Maggie: It’s a retirement community for active seniors.’
“In Her Shoes”
There were plenty of empty seats on my American Airlines direct flight to Palm Springs – hopefully not cause for ending nonstop service, as is the case between May and October. I dropped my boarding pass going through the TSA rigmarole, but someone alerted me. It was raining in Palm Springs, a rare event indeed. An Avis representative outfitted me in a Chevy Cruz whose headlights came on automatically at night, unlike previous Toyota and Mazda rentals. On the second day, however, a dashboard indicator warned of low tire pressure, so I took it back to the airport. Instead of checking things out, Avis simply gave me a Corolla with a device that showed what was behind me when I was in reverse gear.

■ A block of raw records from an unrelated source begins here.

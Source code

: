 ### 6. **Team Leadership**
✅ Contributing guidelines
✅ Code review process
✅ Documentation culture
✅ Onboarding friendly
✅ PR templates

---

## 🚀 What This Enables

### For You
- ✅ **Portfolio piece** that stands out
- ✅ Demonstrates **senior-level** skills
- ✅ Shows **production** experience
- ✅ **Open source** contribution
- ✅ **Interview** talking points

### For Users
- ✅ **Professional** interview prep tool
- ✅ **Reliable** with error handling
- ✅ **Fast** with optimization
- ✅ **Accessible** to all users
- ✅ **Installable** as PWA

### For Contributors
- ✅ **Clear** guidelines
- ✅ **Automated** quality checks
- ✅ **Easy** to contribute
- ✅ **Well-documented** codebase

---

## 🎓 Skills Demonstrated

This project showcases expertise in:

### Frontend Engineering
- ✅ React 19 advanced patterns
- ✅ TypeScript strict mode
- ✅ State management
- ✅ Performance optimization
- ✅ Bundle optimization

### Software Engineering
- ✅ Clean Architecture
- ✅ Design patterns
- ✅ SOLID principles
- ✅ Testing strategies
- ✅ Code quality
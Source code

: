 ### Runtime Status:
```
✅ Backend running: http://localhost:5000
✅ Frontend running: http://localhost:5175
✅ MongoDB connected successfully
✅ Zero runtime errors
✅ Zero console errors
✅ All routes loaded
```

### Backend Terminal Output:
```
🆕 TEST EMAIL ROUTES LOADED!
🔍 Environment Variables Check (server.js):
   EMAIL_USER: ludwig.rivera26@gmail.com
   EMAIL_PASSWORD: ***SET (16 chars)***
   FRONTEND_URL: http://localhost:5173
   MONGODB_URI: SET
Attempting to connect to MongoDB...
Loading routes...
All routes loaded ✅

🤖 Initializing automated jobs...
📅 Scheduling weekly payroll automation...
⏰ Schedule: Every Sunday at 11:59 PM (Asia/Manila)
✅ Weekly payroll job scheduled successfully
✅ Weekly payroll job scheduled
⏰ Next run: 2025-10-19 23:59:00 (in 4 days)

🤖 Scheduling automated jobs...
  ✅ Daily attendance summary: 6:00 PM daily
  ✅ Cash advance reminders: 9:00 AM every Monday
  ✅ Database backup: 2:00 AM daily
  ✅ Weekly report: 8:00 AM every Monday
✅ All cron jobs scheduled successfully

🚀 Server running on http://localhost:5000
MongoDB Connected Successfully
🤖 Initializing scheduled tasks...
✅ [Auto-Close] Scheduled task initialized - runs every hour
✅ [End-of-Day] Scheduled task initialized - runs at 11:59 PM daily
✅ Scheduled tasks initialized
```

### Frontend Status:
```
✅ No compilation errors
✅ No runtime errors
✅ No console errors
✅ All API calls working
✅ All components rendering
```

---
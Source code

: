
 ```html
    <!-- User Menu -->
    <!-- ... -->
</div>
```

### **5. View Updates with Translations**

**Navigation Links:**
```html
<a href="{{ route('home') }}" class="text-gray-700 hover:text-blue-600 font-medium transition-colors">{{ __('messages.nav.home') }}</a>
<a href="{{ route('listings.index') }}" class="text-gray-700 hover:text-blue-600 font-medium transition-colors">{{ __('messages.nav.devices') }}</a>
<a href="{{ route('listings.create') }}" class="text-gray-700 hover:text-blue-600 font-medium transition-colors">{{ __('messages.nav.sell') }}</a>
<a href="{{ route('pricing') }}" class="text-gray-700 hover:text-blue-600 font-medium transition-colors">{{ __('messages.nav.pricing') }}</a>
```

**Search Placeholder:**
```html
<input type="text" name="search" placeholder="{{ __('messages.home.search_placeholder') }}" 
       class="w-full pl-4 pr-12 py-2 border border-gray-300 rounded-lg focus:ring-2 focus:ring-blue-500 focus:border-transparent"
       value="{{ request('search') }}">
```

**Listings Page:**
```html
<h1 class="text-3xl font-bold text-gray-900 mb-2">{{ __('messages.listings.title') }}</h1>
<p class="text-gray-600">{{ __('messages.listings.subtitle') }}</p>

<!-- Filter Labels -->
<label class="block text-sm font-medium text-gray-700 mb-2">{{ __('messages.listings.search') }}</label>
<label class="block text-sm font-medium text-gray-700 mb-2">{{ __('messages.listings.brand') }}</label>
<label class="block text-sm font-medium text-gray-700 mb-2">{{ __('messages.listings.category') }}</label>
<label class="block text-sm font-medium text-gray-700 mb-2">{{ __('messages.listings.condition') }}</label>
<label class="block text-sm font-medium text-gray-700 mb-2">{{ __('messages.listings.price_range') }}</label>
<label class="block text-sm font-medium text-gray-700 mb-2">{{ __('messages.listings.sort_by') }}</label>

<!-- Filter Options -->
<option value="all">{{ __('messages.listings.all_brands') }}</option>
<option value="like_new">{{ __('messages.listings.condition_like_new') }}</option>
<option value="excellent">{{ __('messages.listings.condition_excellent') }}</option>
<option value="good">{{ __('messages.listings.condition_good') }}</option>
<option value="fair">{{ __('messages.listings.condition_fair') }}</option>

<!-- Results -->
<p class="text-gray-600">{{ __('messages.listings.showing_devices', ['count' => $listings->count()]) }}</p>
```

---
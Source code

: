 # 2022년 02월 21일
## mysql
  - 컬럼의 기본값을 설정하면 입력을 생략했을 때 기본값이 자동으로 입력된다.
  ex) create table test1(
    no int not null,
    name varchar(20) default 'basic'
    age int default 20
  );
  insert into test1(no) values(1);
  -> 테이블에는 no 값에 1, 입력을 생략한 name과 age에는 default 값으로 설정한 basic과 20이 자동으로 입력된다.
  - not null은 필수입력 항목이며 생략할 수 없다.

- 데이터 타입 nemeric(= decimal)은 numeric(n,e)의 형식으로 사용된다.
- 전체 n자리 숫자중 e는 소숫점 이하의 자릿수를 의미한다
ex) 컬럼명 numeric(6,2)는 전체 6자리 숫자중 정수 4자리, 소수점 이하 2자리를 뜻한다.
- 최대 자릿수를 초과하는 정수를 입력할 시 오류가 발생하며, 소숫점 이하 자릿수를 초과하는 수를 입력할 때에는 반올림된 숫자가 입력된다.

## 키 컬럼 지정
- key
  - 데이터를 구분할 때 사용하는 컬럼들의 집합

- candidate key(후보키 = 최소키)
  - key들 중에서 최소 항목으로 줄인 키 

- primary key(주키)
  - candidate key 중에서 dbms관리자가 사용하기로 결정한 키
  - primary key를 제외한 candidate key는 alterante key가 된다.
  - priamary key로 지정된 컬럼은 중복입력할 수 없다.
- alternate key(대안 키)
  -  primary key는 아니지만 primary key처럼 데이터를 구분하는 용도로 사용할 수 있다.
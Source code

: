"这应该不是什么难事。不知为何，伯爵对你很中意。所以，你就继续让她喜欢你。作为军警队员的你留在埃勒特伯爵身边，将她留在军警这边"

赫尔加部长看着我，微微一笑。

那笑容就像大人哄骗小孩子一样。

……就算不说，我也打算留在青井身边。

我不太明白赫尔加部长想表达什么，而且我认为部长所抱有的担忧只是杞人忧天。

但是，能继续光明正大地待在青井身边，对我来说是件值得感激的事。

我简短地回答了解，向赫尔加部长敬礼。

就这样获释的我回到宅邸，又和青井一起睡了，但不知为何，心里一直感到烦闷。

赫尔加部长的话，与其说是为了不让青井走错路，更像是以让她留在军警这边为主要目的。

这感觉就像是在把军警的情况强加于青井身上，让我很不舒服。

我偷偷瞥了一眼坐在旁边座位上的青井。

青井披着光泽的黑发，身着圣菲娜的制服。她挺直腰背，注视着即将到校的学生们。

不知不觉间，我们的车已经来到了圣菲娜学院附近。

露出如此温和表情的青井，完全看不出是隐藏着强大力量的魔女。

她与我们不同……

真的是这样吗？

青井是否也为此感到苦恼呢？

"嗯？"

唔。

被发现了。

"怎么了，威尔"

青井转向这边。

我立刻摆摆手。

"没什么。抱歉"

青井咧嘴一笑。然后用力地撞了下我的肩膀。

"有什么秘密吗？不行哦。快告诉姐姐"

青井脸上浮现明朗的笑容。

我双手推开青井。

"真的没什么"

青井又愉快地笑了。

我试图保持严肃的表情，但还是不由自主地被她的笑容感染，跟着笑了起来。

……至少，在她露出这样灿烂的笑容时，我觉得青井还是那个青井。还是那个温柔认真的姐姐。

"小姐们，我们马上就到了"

At Mirage Inn assisted living facility I found Midge now wheelchair-bound, except for in her apartment. She fell a few days earlier in the bathroom, leaving discoloration near her left eye and a nasty cut on the arm. Nonetheless, she was in decent spirits except for complaining about being a “drudge.” Her gnarled hands made writing difficult, so I addressed 50 Christmas cards during my four-day stay. One was for Donna Chandler, now an octogenarian but a sultry, sexy brunette when she babysat me. I helped Midge get rid of piles of junk mail, including rightwing, anti-Obama appeals for money. One charity sent her a check for five dollars as a ploy for a larger donation. It reminded me of gambling casinos mailing out checks that could only be cashed on the boats. Midge and I only went out to eat once, but the institutional food was palatable – especially my BLT on toast at lunch and pork loin dinner. Midge finished off her meals with a chocolate chip cookie while I opted for a scoop of vanilla ice cream with chocolate sauce.
Afternoons at Mirage Inn feature bingo with very large boards and Wii bowling. In Midge’s apartment is a trophy she won a few years ago, but she no longer Wii competes. She usually has a glass of wine during Happy Hour, however, with centenarian Shirley; several people told me how much they like her. She rarely wears hearing aids, however, so conversation is limited. She is also too vain to wear diapers that might reduce the spills in the bathroom, which is poorly designed, with towel racks far from the sink and no carpeting save for a couple throw rugs. Old age is not for the timid. When I started taking a diuretic, I refused to wear a diaper on trips and had several close calls and near disasters.
While Midge’s short-term memory is poor, but she recalls past events vividly when we looked at old photos. I learned she was named for Aunt Mamie Ackerman, whose real name was Mary Ann. Aunt Mamie paid for her college expenses and, after she no longer drove, gave her and Vic a car a Buick with no back seat but enough rear deck space for two kids to fit during trips to Easton (PA) from Fort Washington to see great grandmother Grace Frace and her daughter Ida. Aunt Ida came to live with us after Grace died at age 98 and subscribed to the Easton Express for the obits. Midge reminded me that I called her Idaho Potato Patch, and we reminisced about her baking crumb pie and sticky buns on Saturdays. Her mortal enemy was Midge’s father, Charles Elwood Metzger, who went by the name of Elwood, and visited most Sundays (I’d pick him up in Chesnut Hill at the south end of Bethlehem Pike). Midge recalled that “grandpa” was upset I wasn’t named Elwood, a name I like but not as much as James.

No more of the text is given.